This exhibition aims to demystify the art of collecting by unveiling some of the most fascinating privately owned objects (Andy Warhol prints, mid-century toy robots, custom Nike sneakers, Leon Russell’s hats ) from across our community.
“By exploring the depth of personal tastes and approaches of dozens of local collectors, Tulsa Treasures makes clear that there is no right or wrong approach to collecting,” says Philbrook Chief Curator Catherine Whitney.
PRESERVING THE PAST: Whether it is the craftsmanship, beauty, regional histories, or nostalgia associated with Art Deco collectibles, Leon Russell’s hats, musical instruments, vintage toys, or autographed band photographs from Cain’s Ballroom, preserving objects from the past honors our cultural legacies and allows us to remember and connect with stories from the past.
SUPPORTING ARTISTS (LOOKING FORWARD): Supporting artistic production is a primary motivator for many collectors, who play a vital role in sustaining — and growing — any community’s cultural ecosystem. The art on display in this section underlines the importance of supporting artists and will range greatly from photorealist painting, portraits, to abstract and conceptual art by artists including P.S. Gordon, Katsuyo Aoki, Anita Fields, William Kentridge, Laura Willits, Frank Bowling, Jon Eric Riis, Connie Segall, Suh Jeong Min, Jeff Dodd, Shan Goshorn, Amy Hill, and Benjamin Harjo Jr.

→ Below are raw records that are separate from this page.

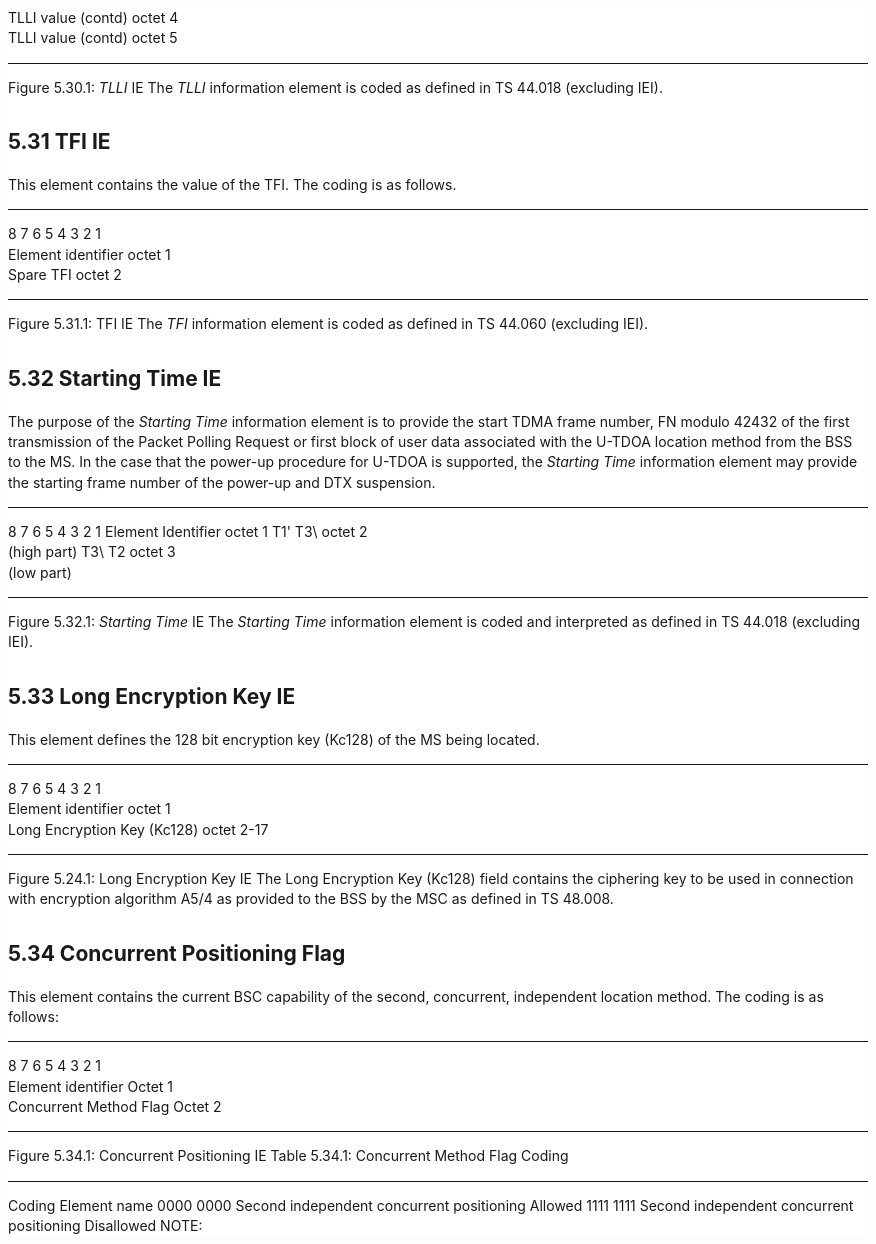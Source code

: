 TLLI value (contd) octet 4  
TLLI value (contd) octet 5
* * *
Figure 5.30.1:  _TLLI_ IE
The _TLLI_ information element is coded as defined in TS 44.018 (excluding
IEI).
## 5.31 TFI IE
This element contains the value of the TFI. The coding is as follows.
* * *
8 7 6 5 4 3 2 1  
Element identifier octet 1  
Spare TFI octet 2
* * *
Figure 5.31.1: TFI IE
The _TFI_ information element is coded as defined in TS 44.060 (excluding
IEI).
## 5.32 Starting Time IE
The purpose of the _Starting Time_ information element is to provide the start
TDMA frame number, FN modulo 42432 of the first transmission of the Packet
Polling Request or first block of user data associated with the U-TDOA
location method from the BSS to the MS. In the case that the power-up
procedure for U-TDOA is supported, the _Starting_ _Time_ information element
may provide the starting frame number of the power-up and DTX suspension.
* * *
8 7 6 5 4 3 2 1
Element Identifier octet 1
T1\' T3\ octet 2  
(high part)
T3\ T2 octet 3  
(low part)
* * *
Figure 5.32.1:  _Starting Time_ IE
The _Starting Time_ information element is coded and interpreted as defined in
TS 44.018 (excluding IEI).
## 5.33 Long Encryption Key IE
This element defines the 128 bit encryption key (Kc128) of the MS being
located.
* * *
8 7 6 5 4 3 2 1  
Element identifier octet 1  
Long Encryption Key (Kc128) octet 2-17
* * *
Figure 5.24.1: Long Encryption Key IE
The Long Encryption Key (Kc128) field contains the ciphering key to be used in
connection with encryption algorithm A5/4 as provided to the BSS by the MSC as
defined in TS 48.008.
## 5.34 Concurrent Positioning Flag
This element contains the current BSC capability of the second, concurrent,
independent location method. The coding is as follows:
* * *
8 7 6 5 4 3 2 1  
Element identifier Octet 1  
Concurrent Method Flag Octet 2
* * *
Figure 5.34.1: Concurrent Positioning IE
Table 5.34.1: Concurrent Method Flag Coding
* * *
Coding Element name 0000 0000 Second independent concurrent positioning
Allowed 1111 1111 Second independent concurrent positioning Disallowed NOTE:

ART FOR ART’S SAKE: Many art collectors aim to fill their homes with objects that bring them joy, whether for sentimental reasons or just based on personal taste. Work by Andy Warhol, Alexandre Hogue, Diego Rivera, French majolica ceramics, and an 18th-century French desk with connections to Marie Antoinette are among the works on display.
PASSION PROJECT: This section reveals how the objects we collect (sometimes obsessively) help to define who we are. Whether it’s tiny ceramic dogs, vintage comic books, Air Jordans, or Mexican milagros, these objects can offer visual, emotional, or intellectual respite from the mundane or offer humor, comfort, or insight into other times, places, or social issues. Collections from local artists and entrepreneurs including Venita Cooper, Jean Ann and Tom Fausser, P.S. Gordon, Cynthia Marcoux, Joel Daniel Phillips, Otto Duecker and May Yang highlight the many ways people draw from their own personal collections as both artistic and professional inspiration.
Title: Tulsa Treasures: Private Collections in Public
Dates: March 15-May 24, 2020
Location: Philbrook (2727 S. Rockford Rd.)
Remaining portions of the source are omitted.